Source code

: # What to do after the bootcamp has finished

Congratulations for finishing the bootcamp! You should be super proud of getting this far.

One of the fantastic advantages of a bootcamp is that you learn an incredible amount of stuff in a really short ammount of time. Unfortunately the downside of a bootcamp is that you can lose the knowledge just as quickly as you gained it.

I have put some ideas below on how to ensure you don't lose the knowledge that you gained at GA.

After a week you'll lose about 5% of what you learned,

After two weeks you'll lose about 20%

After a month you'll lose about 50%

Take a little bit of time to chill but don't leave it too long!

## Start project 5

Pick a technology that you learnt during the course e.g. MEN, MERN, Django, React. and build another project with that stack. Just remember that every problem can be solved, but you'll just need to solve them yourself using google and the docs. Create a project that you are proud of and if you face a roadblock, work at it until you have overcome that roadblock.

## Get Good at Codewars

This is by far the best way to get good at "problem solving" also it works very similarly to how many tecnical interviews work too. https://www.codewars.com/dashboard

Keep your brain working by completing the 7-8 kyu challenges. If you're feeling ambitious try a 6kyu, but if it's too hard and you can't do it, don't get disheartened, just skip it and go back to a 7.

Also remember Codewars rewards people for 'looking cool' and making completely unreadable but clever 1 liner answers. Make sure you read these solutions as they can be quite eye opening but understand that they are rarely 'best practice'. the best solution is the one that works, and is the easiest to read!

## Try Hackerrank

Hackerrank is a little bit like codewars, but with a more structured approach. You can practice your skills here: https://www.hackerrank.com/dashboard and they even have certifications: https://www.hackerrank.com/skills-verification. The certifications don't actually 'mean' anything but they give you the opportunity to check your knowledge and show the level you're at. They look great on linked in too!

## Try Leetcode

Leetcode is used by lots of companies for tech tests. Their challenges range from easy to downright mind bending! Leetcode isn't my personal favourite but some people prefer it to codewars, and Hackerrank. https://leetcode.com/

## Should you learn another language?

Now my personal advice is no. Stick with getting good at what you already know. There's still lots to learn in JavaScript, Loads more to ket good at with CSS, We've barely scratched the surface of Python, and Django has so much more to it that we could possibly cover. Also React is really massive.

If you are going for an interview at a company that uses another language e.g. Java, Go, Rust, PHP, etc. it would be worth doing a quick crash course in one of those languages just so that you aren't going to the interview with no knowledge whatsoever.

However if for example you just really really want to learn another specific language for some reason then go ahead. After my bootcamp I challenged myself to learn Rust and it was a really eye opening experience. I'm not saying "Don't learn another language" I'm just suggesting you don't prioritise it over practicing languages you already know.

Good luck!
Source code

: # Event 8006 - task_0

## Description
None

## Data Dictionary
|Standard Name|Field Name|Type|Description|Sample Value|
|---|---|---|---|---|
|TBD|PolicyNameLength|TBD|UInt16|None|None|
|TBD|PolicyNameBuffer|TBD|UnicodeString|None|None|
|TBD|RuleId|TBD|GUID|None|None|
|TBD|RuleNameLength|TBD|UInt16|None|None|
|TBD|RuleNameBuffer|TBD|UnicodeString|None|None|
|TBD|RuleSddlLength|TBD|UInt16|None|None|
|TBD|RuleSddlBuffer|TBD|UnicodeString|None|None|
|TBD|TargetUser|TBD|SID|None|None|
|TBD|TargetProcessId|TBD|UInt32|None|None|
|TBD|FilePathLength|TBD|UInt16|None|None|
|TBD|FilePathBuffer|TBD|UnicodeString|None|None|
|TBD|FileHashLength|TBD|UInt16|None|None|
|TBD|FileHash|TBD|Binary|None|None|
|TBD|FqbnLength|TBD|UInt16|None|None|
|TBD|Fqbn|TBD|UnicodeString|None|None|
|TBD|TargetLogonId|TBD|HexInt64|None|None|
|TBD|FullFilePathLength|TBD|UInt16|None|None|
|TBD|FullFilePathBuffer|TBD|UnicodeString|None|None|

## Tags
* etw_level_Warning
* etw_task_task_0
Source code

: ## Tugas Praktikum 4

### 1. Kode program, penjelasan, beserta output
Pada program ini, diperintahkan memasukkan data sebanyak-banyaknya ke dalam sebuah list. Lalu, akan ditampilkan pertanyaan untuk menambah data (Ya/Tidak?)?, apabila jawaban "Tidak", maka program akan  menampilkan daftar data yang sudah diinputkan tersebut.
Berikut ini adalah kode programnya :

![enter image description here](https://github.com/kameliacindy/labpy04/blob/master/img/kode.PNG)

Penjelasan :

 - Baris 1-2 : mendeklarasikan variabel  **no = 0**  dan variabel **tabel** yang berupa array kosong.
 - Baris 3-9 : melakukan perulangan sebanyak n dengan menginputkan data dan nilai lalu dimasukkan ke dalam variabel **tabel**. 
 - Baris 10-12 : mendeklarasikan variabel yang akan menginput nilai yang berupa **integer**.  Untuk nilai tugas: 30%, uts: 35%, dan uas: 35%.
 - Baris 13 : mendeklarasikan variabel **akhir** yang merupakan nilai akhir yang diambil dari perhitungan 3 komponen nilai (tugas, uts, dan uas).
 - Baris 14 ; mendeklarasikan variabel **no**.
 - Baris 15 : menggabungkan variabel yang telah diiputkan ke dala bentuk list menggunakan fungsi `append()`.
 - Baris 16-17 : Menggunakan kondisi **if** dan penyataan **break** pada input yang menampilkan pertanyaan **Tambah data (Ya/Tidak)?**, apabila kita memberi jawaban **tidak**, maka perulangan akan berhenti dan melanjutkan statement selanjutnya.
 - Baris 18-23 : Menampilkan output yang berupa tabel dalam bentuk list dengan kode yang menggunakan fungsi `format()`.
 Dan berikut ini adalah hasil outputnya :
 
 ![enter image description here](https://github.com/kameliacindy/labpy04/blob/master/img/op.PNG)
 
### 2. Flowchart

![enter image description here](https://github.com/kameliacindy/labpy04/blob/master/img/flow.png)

_ _ _ _

● **Description of the task**
Return each line of the material above that holds the string "languages".

● **Task answer**
If you are going for an interview at a company that uses another language e.g. Java, Go, Rust, PHP, etc. it would be worth doing a quick crash course in one of those languages just so that you aren't going to the interview with no knowledge whatsoever.
However if for example you just really really want to learn another specific language for some reason then go ahead. After my bootcamp I challenged myself to learn Rust and it was a really eye opening experience. I'm not saying "Don't learn another language" I'm just suggesting you don't prioritise it over practicing languages you already know.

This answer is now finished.